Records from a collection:
<<<<
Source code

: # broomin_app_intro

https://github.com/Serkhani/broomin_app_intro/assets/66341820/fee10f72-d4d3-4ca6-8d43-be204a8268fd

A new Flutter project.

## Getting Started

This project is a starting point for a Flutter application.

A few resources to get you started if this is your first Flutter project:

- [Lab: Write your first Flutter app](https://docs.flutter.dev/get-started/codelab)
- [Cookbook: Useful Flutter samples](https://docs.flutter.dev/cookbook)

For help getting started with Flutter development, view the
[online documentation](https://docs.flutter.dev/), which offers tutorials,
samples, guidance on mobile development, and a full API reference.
>>>>
» **What you have to do**: Of the lines above, copy each that contains "first".

» **Output for this exercise**:
A few resources to get you started if this is your first Flutter project:
- [Lab: Write your first Flutter app](https://docs.flutter.dev/get-started/codelab)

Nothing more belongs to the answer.